A Study to Learn More About Tukysa Once it is Out in the Korean Market

Launched by PFIZER · Mar 6, 2025

Keywords

ClinConnect Summary

This clinical trial is looking at a medication called Tukysa, specifically for patients with a type of breast cancer known as HER2-positive locally advanced unresectable or metastatic breast cancer. The purpose of the study is to gather more information about how Tukysa works in everyday medical practice in Korea, focusing on how safe and effective it is for patients receiving this treatment.

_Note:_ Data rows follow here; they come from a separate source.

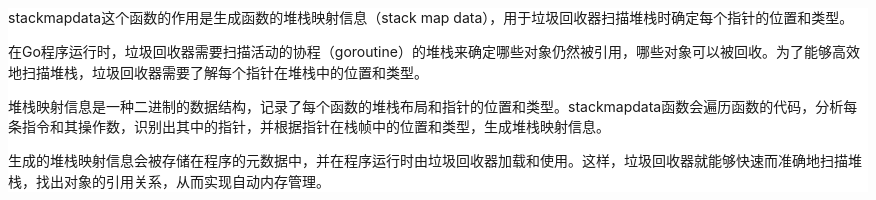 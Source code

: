 stackmapdata这个函数的作用是生成函数的堆栈映射信息（stack map data），用于垃圾回收器扫描堆栈时确定每个指针的位置和类型。

在Go程序运行时，垃圾回收器需要扫描活动的协程（goroutine）的堆栈来确定哪些对象仍然被引用，哪些对象可以被回收。为了能够高效地扫描堆栈，垃圾回收器需要了解每个指针在堆栈中的位置和类型。

堆栈映射信息是一种二进制的数据结构，记录了每个函数的堆栈布局和指针的位置和类型。stackmapdata函数会遍历函数的代码，分析每条指令和其操作数，识别出其中的指针，并根据指针在栈帧中的位置和类型，生成堆栈映射信息。

生成的堆栈映射信息会被存储在程序的元数据中，并在程序运行时由垃圾回收器加载和使用。这样，垃圾回收器就能够快速而准确地扫描堆栈，找出对象的引用关系，从而实现自动内存管理。



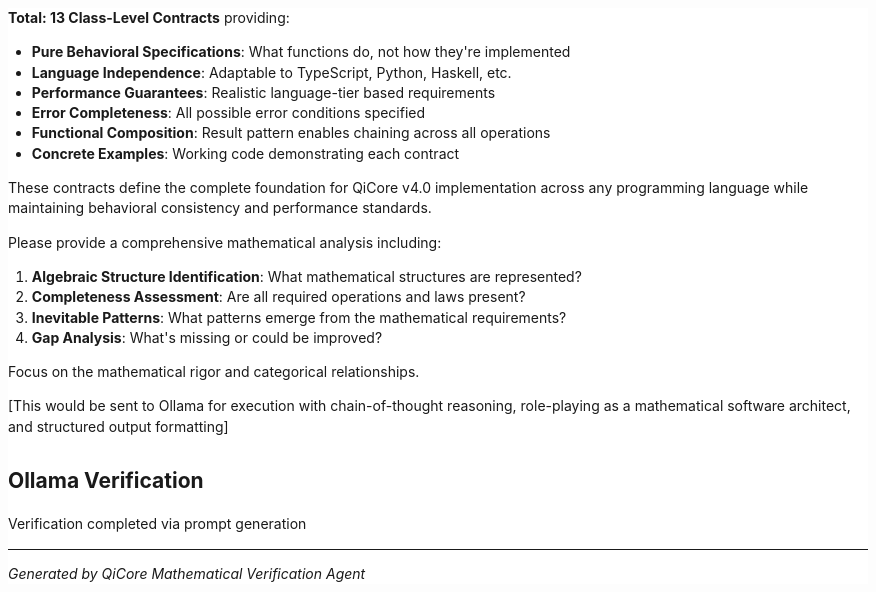 **Total: 13 Class-Level Contracts** providing:

- **Pure Behavioral Specifications**: What functions do, not how they're implemented
- **Language Independence**: Adaptable to TypeScript, Python, Haskell, etc.
- **Performance Guarantees**: Realistic language-tier based requirements
- **Error Completeness**: All possible error conditions specified
- **Functional Composition**: Result pattern enables chaining across all operations
- **Concrete Examples**: Working code demonstrating each contract

These contracts define the complete foundation for QiCore v4.0 implementation across any programming language while maintaining behavioral consistency and performance standards.

Please provide a comprehensive mathematical analysis including:
1. **Algebraic Structure Identification**: What mathematical structures are represented?
2. **Completeness Assessment**: Are all required operations and laws present?
3. **Inevitable Patterns**: What patterns emerge from the mathematical requirements?
4. **Gap Analysis**: What's missing or could be improved?

Focus on the mathematical rigor and categorical relationships.

[This would be sent to Ollama for execution with chain-of-thought reasoning, role-playing as a mathematical software architect, and structured output formatting]

## Ollama Verification

Verification completed via prompt generation

---
*Generated by QiCore Mathematical Verification Agent*
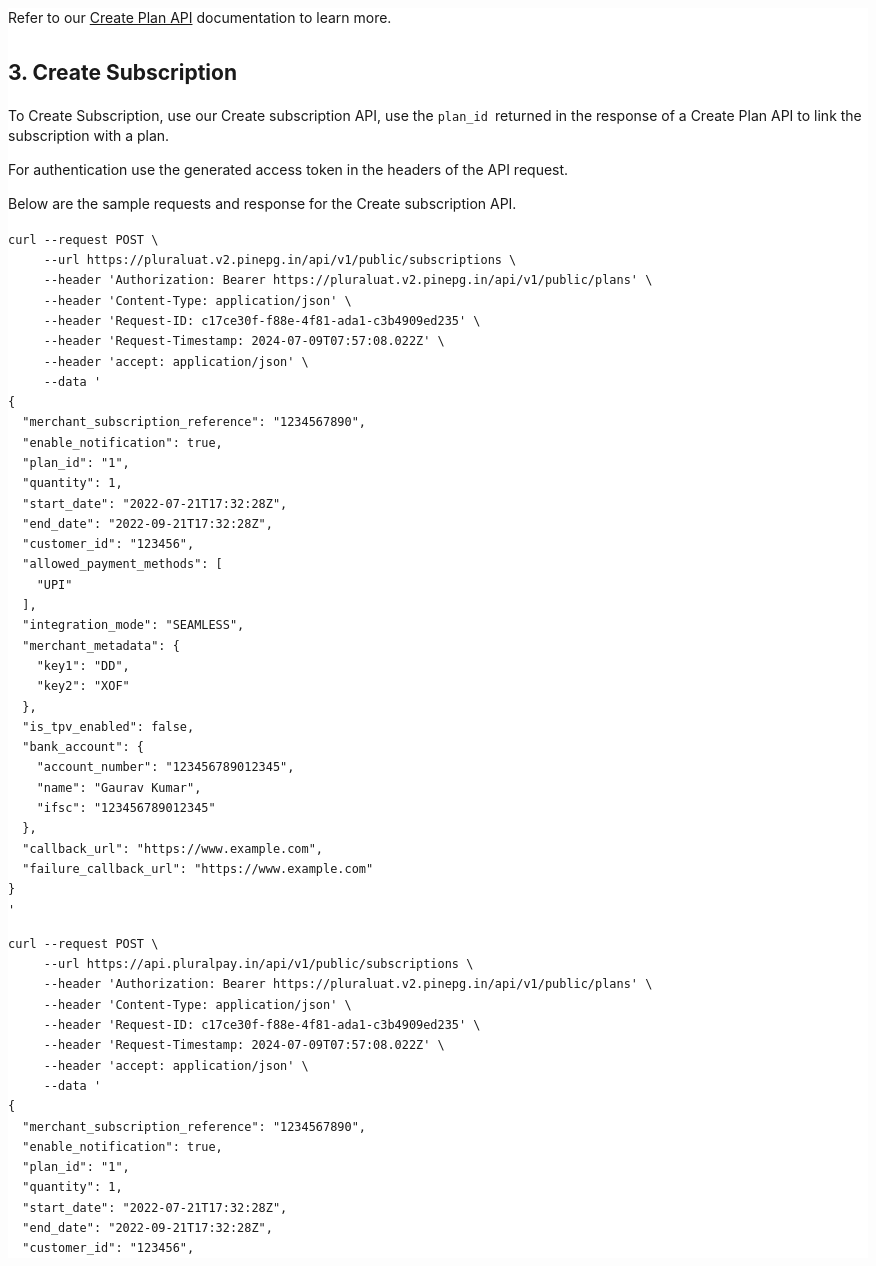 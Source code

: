 Refer to our <a style="text-decoration:underline" href="https://developer.pluralonline.com/reference/create-plan" target="_blank">Create Plan API</a> documentation to learn more.

## 3. Create Subscription

To Create Subscription, use our Create subscription API, use the `plan_id `returned in the response of a Create Plan API to link the subscription with a plan.

For authentication use the generated access token in the headers of the API request.

Below are the sample requests and response for the Create subscription API.

```curl cURL – UAT
curl --request POST \
     --url https://pluraluat.v2.pinepg.in/api/v1/public/subscriptions \
     --header 'Authorization: Bearer https://pluraluat.v2.pinepg.in/api/v1/public/plans' \
     --header 'Content-Type: application/json' \
     --header 'Request-ID: c17ce30f-f88e-4f81-ada1-c3b4909ed235' \
     --header 'Request-Timestamp: 2024-07-09T07:57:08.022Z' \
     --header 'accept: application/json' \
     --data '
{
  "merchant_subscription_reference": "1234567890",
  "enable_notification": true,
  "plan_id": "1",
  "quantity": 1,
  "start_date": "2022-07-21T17:32:28Z",
  "end_date": "2022-09-21T17:32:28Z",
  "customer_id": "123456",
  "allowed_payment_methods": [
    "UPI"
  ],
  "integration_mode": "SEAMLESS",
  "merchant_metadata": {
    "key1": "DD",
    "key2": "XOF"
  },
  "is_tpv_enabled": false,
  "bank_account": {
    "account_number": "123456789012345",
    "name": "Gaurav Kumar",
    "ifsc": "123456789012345"
  },
  "callback_url": "https://www.example.com",
  "failure_callback_url": "https://www.example.com"
}
'
```
```curl cURL – PROD
curl --request POST \
     --url https://api.pluralpay.in/api/v1/public/subscriptions \
     --header 'Authorization: Bearer https://pluraluat.v2.pinepg.in/api/v1/public/plans' \
     --header 'Content-Type: application/json' \
     --header 'Request-ID: c17ce30f-f88e-4f81-ada1-c3b4909ed235' \
     --header 'Request-Timestamp: 2024-07-09T07:57:08.022Z' \
     --header 'accept: application/json' \
     --data '
{
  "merchant_subscription_reference": "1234567890",
  "enable_notification": true,
  "plan_id": "1",
  "quantity": 1,
  "start_date": "2022-07-21T17:32:28Z",
  "end_date": "2022-09-21T17:32:28Z",
  "customer_id": "123456",
```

To be eligible for the trial, patients need to be 18 years or older and must be using Tukysa for the first time, following the treatment guidelines approved for this medication. Participants will need to sign a consent form to show they understand the study and agree to take part. It's important to note that patients who cannot use Tukysa due to specific health reasons outlined in the medication's guidelines will not be able to participate. While recruitment for the trial has not started yet, it aims to ensure that Tukysa is used safely and effectively in the Korean healthcare system.

Gender

ALL

Eligibility criteria

• • Inclusion criterias.
• • 1. Patient who is treated with TUKYSA according to the current TUKYSA label for the approved indication.
• • 2. Patient who is treated with TUKYSA for the first time.
• • 3. Patient who is aged 18 or over.
• • 4. Evidence of a personally signed and dated informed consent document indicating that the patient (or a legally acceptable representative) has been informed of all pertinent aspects of the study.
• • Exclusion criterias.
• • 1. Patients to whom TUKYSA is contraindicated as per the local labeling Note: The summary for any patients who are violated in the inclusion/exclusion criteria (i.e. protocol violation case) will be separately done if collected and described in the separate section of the report.